[Records provided]

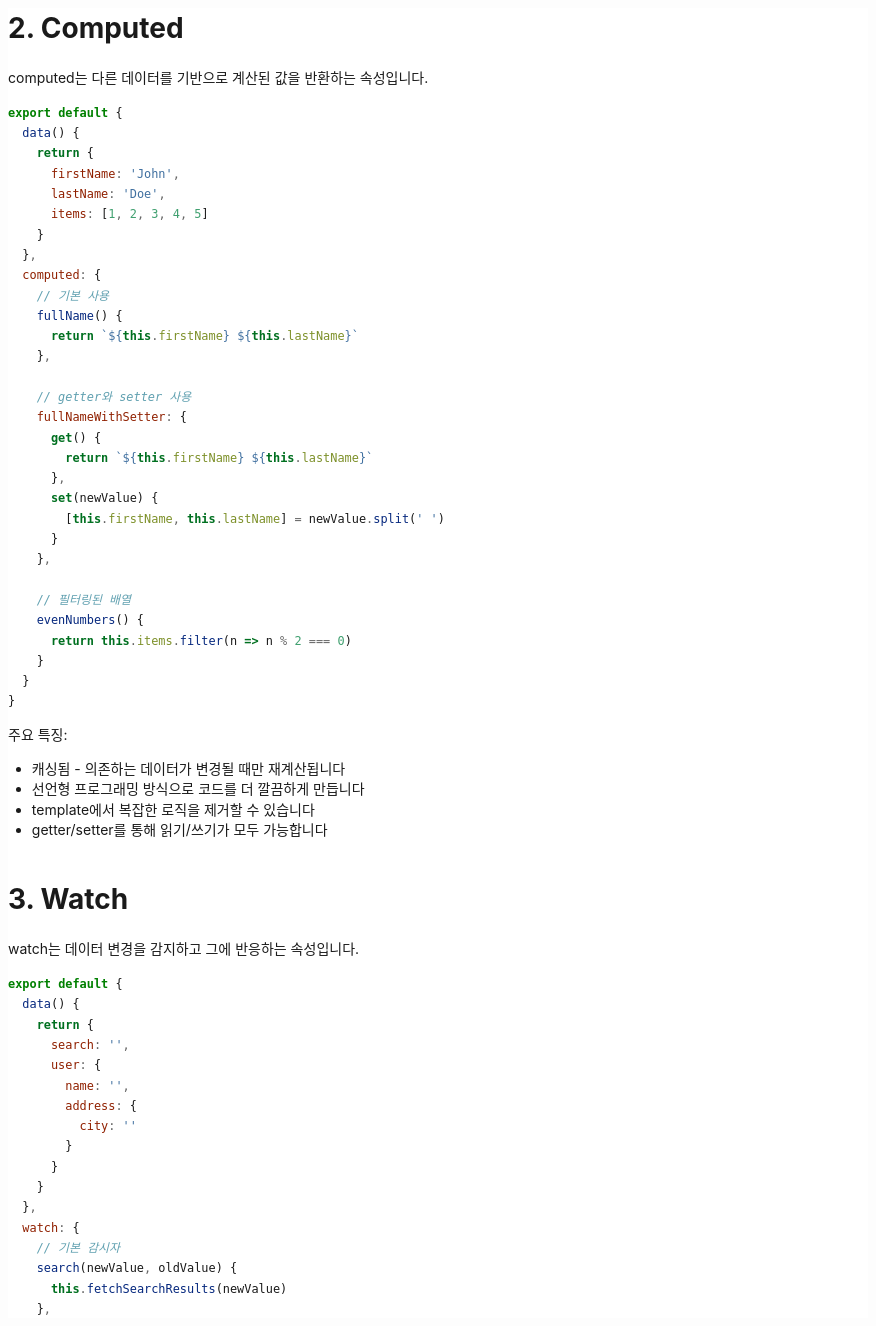 # 2. Computed
computed는 다른 데이터를 기반으로 계산된 값을 반환하는 속성입니다.

```javascript
export default {
  data() {
    return {
      firstName: 'John',
      lastName: 'Doe',
      items: [1, 2, 3, 4, 5]
    }
  },
  computed: {
    // 기본 사용
    fullName() {
      return `${this.firstName} ${this.lastName}`
    },
    
    // getter와 setter 사용
    fullNameWithSetter: {
      get() {
        return `${this.firstName} ${this.lastName}`
      },
      set(newValue) {
        [this.firstName, this.lastName] = newValue.split(' ')
      }
    },
    
    // 필터링된 배열
    evenNumbers() {
      return this.items.filter(n => n % 2 === 0)
    }
  }
}
```

주요 특징:
- 캐싱됨 - 의존하는 데이터가 변경될 때만 재계산됩니다
- 선언형 프로그래밍 방식으로 코드를 더 깔끔하게 만듭니다
- template에서 복잡한 로직을 제거할 수 있습니다
- getter/setter를 통해 읽기/쓰기가 모두 가능합니다

# 3. Watch
watch는 데이터 변경을 감지하고 그에 반응하는 속성입니다.

```javascript
export default {
  data() {
    return {
      search: '',
      user: {
        name: '',
        address: {
          city: ''
        }
      }
    }
  },
  watch: {
    // 기본 감시자
    search(newValue, oldValue) {
      this.fetchSearchResults(newValue)
    },
```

[/Records provided]

Your objective:
Counting only lines above that contain the string "return", report how many there are and write nothing further.

Solved problem:
5